Hydrogel and Scaffold-Based Delivery
Hydrogels and scaffolds act as carriers for therapeutic cells, allowing for localised and sustained release at the target site. These biomaterials enhance cell viability and retention, particularly for regenerative medicinal applications in tissues such as bone, cartilage and skin. At the clinic, these delivery systems are prepared and implanted in co-ordination with surgical procedures.
While there has been significant progress made with this method of administration, there are still hurdles that prevent its clinical application. Namely, the biosafety and the biological degradation mechanism of these complex biomaterials pose significant challenges. Clinical trials looking at hydrogel and scaffold-based delivery are predominantly at early stages with a focus on safety. For instance, in a Phase II trial currently at its recruitment stage (Study ID: NCT04396899), the safety and efficacy of induced pluripotent stem cell-derived cardiomyocytes and stromal cell-laden hydrogel are being explored for heart failure.
Inhalation
Inhalation is an emerging method for delivering cell-based treatments to the lungs. Cells are aerosolised and delivered non-invasively via nebulisers or inhalers, targeting pulmonary diseases such as chronic obstructive pulmonary disease or acute respiratory distress syndrome. In a completed Phase I trial (Study ID: NCT04276987), aerosol inhalation of exosomes derived from allogenic MSCs for treatment of severe novel coronavirus pneumonia resulted in no adverse effects or toxicity. As more drug products are currently being tested, it remains to be determined whether aerosolisation impacts their integrity and efficacy.
CONCLUSION
Primary packaging is a critical component in the cell therapy value chain, ensuring the safe and effective delivery of therapeutic cells. Advances in cryopreservation, single-use systems and integrated monitoring have significantly improved the reliability of packaging solutions. However, challenges related to scalability, regulatory compliance and sustainability must be addressed to meet the growing demands of the field. Collaborative efforts amongst researchers, manufacturers and regulators will be essential to drive innovation and optimise packaging for the next generation of cell therapies.

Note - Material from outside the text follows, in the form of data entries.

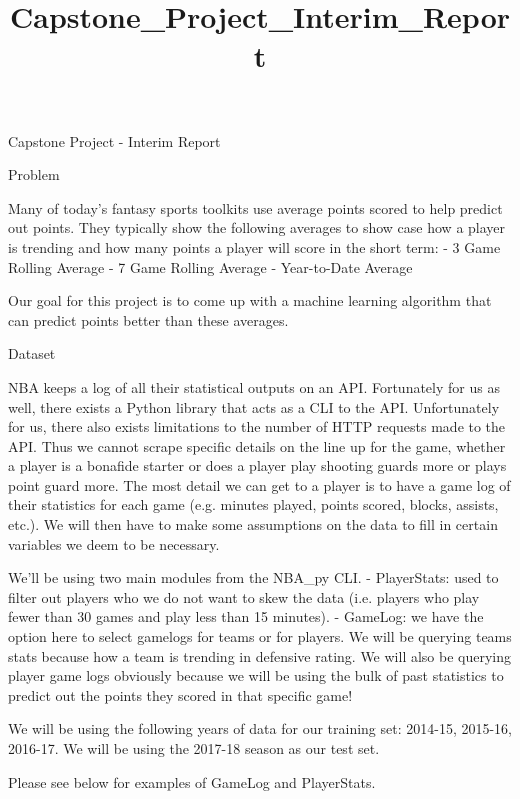 \documentclass[11pt]{article}
\title{Capstone\_Project\_Interim\_Report}
\begin{document}
    
    
    \maketitle
    
    

    
    Capstone Project - Interim Report

Problem

Many of today's fantasy sports toolkits use average points scored to
help predict out points. They typically show the following averages to
show case how a player is trending and how many points a player will
score in the short term: - 3 Game Rolling Average - 7 Game Rolling
Average - Year-to-Date Average

Our goal for this project is to come up with a machine learning
algorithm that can predict points better than these averages.

    Dataset

NBA keeps a log of all their statistical outputs on an API. Fortunately
for us as well, there exists a Python library that acts as a CLI to the
API. Unfortunately for us, there also exists limitations to the number
of HTTP requests made to the API. Thus we cannot scrape specific details
on the line up for the game, whether a player is a bonafide starter or
does a player play shooting guards more or plays point guard more. The
most detail we can get to a player is to have a game log of their
statistics for each game (e.g. minutes played, points scored, blocks,
assists, etc.). We will then have to make some assumptions on the data
to fill in certain variables we deem to be necessary.

We'll be using two main modules from the NBA\_py CLI. - PlayerStats:
used to filter out players who we do not want to skew the data (i.e.
players who play fewer than 30 games and play less than 15 minutes). -
GameLog: we have the option here to select gamelogs for teams or for
players. We will be querying teams stats because how a team is trending
in defensive rating. We will also be querying player game logs obviously
because we will be using the bulk of past statistics to predict out the
points they scored in that specific game!

We will be using the following years of data for our training set:
2014-15, 2015-16, 2016-17. We will be using the 2017-18 season as our
test set.

Please see below for examples of GameLog and PlayerStats.
\end{document}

“EFFORTS ARE UNDERWAY TO DEVELOP DELIVERY DEVICES THAT CAN SAFELY ADMINISTER CELL THERAPIES THROUGH THESE DIFFERENT ROUTES, AND STANDARDISING PRIMARY PACKAGING WILL FACILITATE THE DEVELOPMENT OF SUCH DEVICES.”

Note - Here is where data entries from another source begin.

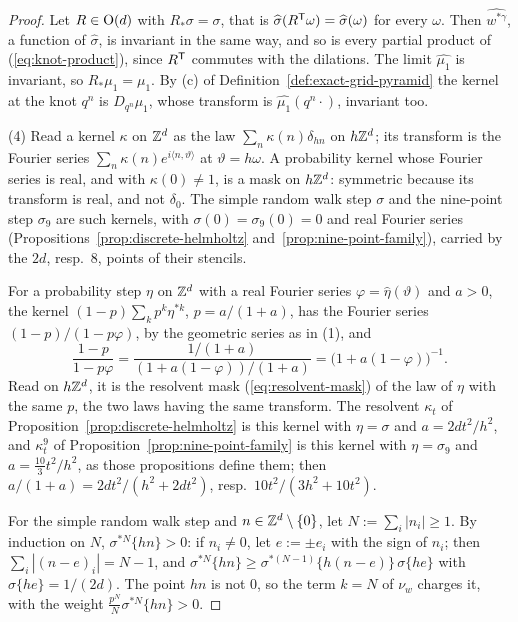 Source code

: \begin{proof}
Let $R \in \mathrm{O}(d)$ with $R_*\sigma = \sigma$, that is $\widehat{\sigma}(R^{\mathsf{T}}\omega) =
\widehat{\sigma}(\omega)$ for every $\omega$. Then $\widehat{w^{*\gamma}}$, a function of
$\widehat{\sigma}$, is invariant in the same way, and so is every partial product of
(\ref{eq:knot-product}), since $R^{\mathsf{T}}$ commutes with the dilations. The limit
$\widehat{\mu_1}$ is invariant, so $R_*\mu_1 = \mu_1$. By (c) of
Definition~\ref{def:exact-grid-pyramid} the kernel at the knot $q^n$ is $D_{q^n}\mu_1$, whose
transform is $\widehat{\mu_1}(q^n\cdot)$, invariant too.

(4) Read a kernel $\kappa$ on $\mathbb{Z}^d$ as the law $\sum_n\kappa(n)\delta_{hn}$ on $h\mathbb{Z}^d$; its
transform is the Fourier series $\sum_n\kappa(n)e^{i\langle n, \vartheta\rangle}$ at
$\vartheta = h\omega$. A probability kernel whose Fourier series is real, and with
$\kappa(0) \ne 1$, is a mask on $h\mathbb{Z}^d$: symmetric because its transform is real, and not
$\delta_0$. The simple random walk step $\sigma$ and the nine-point step $\sigma_9$ are such
kernels, with $\sigma(0) = \sigma_9(0) = 0$ and real Fourier series
(Propositions~\ref{prop:discrete-helmholtz} and~\ref{prop:nine-point-family}), carried by the
$2d$, resp.\ $8$, points of their stencils.

For a probability step $\eta$ on $\mathbb{Z}^d$ with a real Fourier series
$\varphi = \widehat{\eta}(\vartheta)$ and $a > 0$, the kernel $(1 - p)\sum_kp^k\eta^{*k}$,
$p = a/(1+a)$, has the Fourier series $(1-p)/(1 - p\varphi)$, by the geometric series as in (1),
and
\[
\frac{1 - p}{1 - p\varphi} = \frac{1/(1+a)}{(1 + a(1-\varphi))/(1+a)} = \bigl(1 + a(1 - \varphi)\bigr)^{-1} .
\]
Read on $h\mathbb{Z}^d$, it is the resolvent mask (\ref{eq:resolvent-mask}) of the law of $\eta$ with the
same $p$, the two laws having the same transform. The resolvent $\kappa_t$ of
Proposition~\ref{prop:discrete-helmholtz} is this kernel with
$\eta = \sigma$ and $a = 2dt^2/h^2$, and $\kappa^9_t$ of Proposition~\ref{prop:nine-point-family}
is this kernel with $\eta = \sigma_9$ and $a = \tfrac{10}{3}t^2/h^2$, as those propositions define
them; then $a/(1+a) = 2dt^2/(h^2 + 2dt^2)$, resp.\ $10t^2/(3h^2 + 10t^2)$.

For the simple random walk step and $n \in \mathbb{Z}^d \setminus \{0\}$, let $N := \sum_i|n_i| \ge 1$.
By induction on $N$, $\sigma^{*N}\{hn\} > 0$: if $n_i \ne 0$, let $e := \pm e_i$ with the sign of
$n_i$; then $\sum_i|(n - e)_i| = N - 1$, and $\sigma^{*N}\{hn\} \ge \sigma^{*(N-1)}\{h(n - e)\}\,
\sigma\{he\}$ with $\sigma\{he\} = 1/(2d)$. The point $hn$ is not $0$, so the term $k = N$ of
$\nu_w$ charges it, with the weight $\tfrac{p^N}{N}\sigma^{*N}\{hn\} > 0$.


\end{proof}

Currently, all approved cell therapy drugs are administered intravenously. However, various alternative administration routes are being investigated, each presenting challenges in terms of standardisation and ensuring the precise delivery of the drug to the intended site. Efforts are underway to develop delivery devices that can safely administer cell therapies via these different routes, and standardising primary packaging will facilitate the development of such devices. As vials are being considered for the storage of allogenic therapies, creating specialised vial adapters for drug extraction and delivery devices that can integrate with vials will be crucial for optimising the entire administration process. Addressing this and associated challenges will be key to advancing the efficacy, safety and accessibility of cell-based therapies in the future.